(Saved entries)

· · ·

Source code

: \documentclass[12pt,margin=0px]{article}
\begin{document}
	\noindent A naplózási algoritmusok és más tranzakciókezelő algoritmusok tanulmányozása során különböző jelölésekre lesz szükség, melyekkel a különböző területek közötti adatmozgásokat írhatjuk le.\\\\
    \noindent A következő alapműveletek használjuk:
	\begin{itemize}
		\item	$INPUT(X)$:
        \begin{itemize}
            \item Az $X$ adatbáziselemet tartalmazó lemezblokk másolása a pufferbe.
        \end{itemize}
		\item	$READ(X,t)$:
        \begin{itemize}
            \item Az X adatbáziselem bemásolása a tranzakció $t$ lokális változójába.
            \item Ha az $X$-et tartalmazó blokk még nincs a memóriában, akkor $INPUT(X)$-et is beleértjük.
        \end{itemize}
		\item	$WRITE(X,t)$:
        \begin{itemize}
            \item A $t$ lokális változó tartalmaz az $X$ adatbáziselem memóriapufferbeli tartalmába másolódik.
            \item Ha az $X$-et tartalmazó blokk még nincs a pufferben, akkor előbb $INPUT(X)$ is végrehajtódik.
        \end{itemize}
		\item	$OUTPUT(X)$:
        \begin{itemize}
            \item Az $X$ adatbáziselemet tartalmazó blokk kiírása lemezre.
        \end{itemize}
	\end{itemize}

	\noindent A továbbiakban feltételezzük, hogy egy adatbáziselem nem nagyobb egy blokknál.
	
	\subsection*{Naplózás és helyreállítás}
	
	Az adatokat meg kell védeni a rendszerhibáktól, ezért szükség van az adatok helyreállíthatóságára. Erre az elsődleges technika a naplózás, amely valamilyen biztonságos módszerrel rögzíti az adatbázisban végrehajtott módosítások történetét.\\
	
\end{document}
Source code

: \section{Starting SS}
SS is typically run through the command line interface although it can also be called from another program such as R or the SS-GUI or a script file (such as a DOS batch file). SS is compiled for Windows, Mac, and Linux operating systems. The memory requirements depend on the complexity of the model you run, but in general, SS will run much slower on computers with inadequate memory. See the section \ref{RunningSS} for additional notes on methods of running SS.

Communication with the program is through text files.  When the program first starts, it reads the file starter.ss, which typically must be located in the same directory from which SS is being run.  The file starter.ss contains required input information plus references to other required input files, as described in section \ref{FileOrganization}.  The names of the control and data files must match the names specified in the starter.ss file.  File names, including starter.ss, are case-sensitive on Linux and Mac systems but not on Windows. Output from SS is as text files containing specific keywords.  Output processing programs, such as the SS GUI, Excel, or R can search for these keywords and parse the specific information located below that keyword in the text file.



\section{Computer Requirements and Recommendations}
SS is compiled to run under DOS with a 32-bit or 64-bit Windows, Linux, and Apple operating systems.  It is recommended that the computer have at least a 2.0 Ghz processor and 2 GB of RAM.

· · ·

Copy each line in the entries above where the word "nincs" shows up.

            \item Ha az $X$-et tartalmazó blokk még nincs a memóriában, akkor $INPUT(X)$-et is beleértjük.
            \item Ha az $X$-et tartalmazó blokk még nincs a pufferben, akkor előbb $INPUT(X)$ is végrehajtódik.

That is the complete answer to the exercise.